# Task to complete
Every line of the entries below from the one containing "网线或变量的赋值必须是连续的" to the one containing "网线可以被多个连续赋值语句驱", both ends included, must be written out exactly. No other line belongs in the answer.

■ ■ ■ ■

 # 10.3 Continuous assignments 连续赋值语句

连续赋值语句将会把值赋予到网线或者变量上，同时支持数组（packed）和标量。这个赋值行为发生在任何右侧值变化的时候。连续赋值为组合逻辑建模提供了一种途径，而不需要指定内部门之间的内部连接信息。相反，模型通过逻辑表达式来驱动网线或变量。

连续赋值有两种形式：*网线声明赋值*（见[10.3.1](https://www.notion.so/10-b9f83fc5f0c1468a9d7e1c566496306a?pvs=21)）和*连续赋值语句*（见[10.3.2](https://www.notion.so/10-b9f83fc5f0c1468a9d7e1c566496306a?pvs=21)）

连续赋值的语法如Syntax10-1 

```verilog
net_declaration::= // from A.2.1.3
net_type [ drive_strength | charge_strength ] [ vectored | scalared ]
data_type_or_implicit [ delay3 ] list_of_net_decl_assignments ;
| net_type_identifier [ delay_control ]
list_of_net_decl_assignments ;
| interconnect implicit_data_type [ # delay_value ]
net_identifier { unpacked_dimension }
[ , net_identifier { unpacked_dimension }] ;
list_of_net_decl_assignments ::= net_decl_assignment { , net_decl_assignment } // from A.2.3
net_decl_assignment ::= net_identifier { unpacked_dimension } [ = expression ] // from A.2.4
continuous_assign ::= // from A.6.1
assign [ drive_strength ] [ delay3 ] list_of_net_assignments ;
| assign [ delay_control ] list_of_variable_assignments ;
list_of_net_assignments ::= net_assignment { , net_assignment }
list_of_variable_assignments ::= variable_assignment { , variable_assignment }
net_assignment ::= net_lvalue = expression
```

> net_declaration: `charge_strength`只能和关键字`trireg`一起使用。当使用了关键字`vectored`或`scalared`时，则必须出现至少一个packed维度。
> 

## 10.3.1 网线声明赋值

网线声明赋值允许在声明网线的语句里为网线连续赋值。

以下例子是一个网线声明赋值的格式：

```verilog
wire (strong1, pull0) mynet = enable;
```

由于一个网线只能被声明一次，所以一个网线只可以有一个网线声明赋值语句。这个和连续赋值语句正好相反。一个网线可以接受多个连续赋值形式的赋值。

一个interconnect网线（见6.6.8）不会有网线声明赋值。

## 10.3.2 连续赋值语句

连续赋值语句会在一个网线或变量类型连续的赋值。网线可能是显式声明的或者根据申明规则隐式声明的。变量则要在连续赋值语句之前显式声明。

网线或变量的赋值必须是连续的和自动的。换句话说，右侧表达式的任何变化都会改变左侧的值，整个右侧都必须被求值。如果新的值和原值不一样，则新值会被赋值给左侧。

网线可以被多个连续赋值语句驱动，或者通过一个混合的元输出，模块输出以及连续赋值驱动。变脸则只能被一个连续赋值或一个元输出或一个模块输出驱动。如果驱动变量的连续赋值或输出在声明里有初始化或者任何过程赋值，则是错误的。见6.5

■ ■ ■ ■

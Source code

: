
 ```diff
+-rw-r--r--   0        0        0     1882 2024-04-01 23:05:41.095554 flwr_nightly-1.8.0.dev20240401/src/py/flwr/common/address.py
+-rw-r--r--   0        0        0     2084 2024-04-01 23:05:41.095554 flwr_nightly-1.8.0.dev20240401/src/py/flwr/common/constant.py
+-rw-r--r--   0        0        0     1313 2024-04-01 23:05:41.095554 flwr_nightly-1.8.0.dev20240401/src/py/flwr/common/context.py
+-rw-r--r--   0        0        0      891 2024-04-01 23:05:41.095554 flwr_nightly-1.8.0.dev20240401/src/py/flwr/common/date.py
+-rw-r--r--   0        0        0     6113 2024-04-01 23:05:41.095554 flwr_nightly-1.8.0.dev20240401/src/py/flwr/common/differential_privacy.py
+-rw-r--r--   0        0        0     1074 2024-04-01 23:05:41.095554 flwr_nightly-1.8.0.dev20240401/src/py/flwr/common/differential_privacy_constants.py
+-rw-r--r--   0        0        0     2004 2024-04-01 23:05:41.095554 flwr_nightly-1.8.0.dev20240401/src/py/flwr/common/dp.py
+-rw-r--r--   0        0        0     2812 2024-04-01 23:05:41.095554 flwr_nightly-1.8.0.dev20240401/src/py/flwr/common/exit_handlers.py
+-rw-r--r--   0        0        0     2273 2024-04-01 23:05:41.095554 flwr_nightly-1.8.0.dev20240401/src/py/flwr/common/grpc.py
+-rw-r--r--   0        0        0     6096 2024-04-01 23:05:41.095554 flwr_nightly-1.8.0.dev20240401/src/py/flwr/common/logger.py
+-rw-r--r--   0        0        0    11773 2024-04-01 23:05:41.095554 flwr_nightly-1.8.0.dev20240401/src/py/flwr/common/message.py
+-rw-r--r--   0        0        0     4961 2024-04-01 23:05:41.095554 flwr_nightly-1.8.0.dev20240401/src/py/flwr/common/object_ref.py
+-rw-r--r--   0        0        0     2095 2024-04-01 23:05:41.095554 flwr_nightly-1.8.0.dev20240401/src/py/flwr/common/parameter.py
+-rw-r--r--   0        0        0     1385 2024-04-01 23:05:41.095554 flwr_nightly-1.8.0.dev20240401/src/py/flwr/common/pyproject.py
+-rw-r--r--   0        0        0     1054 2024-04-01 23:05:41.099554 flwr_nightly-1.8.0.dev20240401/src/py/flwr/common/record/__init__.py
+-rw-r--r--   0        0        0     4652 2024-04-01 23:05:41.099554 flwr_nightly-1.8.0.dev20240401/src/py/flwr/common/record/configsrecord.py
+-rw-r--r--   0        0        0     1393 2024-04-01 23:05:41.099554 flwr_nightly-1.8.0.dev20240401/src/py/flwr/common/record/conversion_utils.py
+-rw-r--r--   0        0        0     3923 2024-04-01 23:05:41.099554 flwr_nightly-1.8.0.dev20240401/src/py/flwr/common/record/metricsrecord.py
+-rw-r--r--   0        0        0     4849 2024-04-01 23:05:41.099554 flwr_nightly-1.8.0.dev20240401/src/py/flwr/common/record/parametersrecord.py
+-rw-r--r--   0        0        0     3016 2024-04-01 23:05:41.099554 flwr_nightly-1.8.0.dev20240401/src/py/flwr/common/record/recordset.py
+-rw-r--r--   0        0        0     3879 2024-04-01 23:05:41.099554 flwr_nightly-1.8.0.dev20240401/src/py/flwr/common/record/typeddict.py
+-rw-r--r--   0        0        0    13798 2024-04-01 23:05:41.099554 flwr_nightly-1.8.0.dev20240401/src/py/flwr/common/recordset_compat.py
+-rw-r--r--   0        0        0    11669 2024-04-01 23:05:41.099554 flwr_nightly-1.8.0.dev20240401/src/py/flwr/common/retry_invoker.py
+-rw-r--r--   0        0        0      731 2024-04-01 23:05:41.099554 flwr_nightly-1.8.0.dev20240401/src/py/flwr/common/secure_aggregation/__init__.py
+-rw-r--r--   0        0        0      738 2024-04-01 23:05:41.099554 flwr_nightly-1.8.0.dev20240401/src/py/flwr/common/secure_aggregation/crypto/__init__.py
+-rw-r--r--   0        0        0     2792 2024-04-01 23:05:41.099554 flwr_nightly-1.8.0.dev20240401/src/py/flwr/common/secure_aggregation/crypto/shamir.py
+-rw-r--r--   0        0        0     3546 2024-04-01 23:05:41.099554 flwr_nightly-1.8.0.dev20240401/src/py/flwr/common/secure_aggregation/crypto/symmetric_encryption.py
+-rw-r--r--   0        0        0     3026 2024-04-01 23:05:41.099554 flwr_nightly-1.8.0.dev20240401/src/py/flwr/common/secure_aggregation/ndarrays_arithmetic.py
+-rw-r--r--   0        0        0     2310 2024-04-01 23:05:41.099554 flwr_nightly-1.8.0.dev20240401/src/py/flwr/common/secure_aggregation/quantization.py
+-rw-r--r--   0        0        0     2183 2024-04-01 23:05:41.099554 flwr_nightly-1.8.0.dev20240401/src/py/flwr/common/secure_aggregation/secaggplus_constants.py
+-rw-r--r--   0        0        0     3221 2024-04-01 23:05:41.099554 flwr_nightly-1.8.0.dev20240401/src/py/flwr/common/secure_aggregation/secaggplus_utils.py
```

■ ■ ■ ■

# Solution
网线或变量的赋值必须是连续的和自动的。换句话说，右侧表达式的任何变化都会改变左侧的值，整个右侧都必须被求值。如果新的值和原值不一样，则新值会被赋值给左侧。

网线可以被多个连续赋值语句驱动，或者通过一个混合的元输出，模块输出以及连续赋值驱动。变脸则只能被一个连续赋值或一个元输出或一个模块输出驱动。如果驱动变量的连续赋值或输出在声明里有初始化或者任何过程赋值，则是错误的。见6.5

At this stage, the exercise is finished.